Scan the records below and say how many lines include the word "players", giving no other text.

---------- RECORDS SUPPLIED ----------

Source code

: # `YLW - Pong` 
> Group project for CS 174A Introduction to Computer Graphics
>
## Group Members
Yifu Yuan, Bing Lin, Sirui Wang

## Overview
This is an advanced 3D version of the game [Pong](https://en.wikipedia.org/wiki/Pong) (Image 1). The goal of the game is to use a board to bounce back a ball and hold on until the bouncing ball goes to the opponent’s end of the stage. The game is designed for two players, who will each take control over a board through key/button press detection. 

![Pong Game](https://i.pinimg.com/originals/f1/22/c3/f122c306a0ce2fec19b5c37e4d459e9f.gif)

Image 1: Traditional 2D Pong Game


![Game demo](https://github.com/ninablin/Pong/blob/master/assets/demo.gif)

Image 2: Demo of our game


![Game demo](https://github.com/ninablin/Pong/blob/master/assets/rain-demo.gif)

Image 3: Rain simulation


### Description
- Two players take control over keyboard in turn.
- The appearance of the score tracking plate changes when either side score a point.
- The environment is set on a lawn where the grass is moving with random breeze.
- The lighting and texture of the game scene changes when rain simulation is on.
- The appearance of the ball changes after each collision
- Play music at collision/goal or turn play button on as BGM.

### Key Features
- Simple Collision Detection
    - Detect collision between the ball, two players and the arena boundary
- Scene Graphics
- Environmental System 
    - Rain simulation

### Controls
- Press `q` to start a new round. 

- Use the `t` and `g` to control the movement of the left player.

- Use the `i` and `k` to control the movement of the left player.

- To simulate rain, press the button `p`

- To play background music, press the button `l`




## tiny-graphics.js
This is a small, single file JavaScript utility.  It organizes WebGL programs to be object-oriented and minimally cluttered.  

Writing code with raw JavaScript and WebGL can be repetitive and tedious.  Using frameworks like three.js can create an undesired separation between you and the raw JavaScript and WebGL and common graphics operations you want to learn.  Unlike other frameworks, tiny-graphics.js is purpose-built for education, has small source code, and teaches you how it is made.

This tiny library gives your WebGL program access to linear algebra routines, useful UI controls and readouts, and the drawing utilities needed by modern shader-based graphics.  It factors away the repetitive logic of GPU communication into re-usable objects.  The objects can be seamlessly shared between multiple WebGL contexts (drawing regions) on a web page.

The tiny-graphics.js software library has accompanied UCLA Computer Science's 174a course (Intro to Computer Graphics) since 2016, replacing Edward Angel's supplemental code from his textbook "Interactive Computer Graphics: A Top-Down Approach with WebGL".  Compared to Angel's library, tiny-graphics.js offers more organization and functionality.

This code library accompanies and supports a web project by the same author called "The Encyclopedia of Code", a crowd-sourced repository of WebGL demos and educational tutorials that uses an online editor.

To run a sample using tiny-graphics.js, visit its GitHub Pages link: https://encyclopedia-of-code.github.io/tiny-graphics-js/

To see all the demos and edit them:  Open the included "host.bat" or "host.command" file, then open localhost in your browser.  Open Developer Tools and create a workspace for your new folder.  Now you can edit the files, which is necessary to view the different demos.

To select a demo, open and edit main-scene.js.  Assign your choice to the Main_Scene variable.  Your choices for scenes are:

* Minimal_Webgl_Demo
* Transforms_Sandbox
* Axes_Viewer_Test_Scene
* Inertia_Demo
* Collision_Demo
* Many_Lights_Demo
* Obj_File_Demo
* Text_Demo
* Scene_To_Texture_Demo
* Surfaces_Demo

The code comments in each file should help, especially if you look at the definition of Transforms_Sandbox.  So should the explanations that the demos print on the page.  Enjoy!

----------

- THE COMPLETED TASK -
3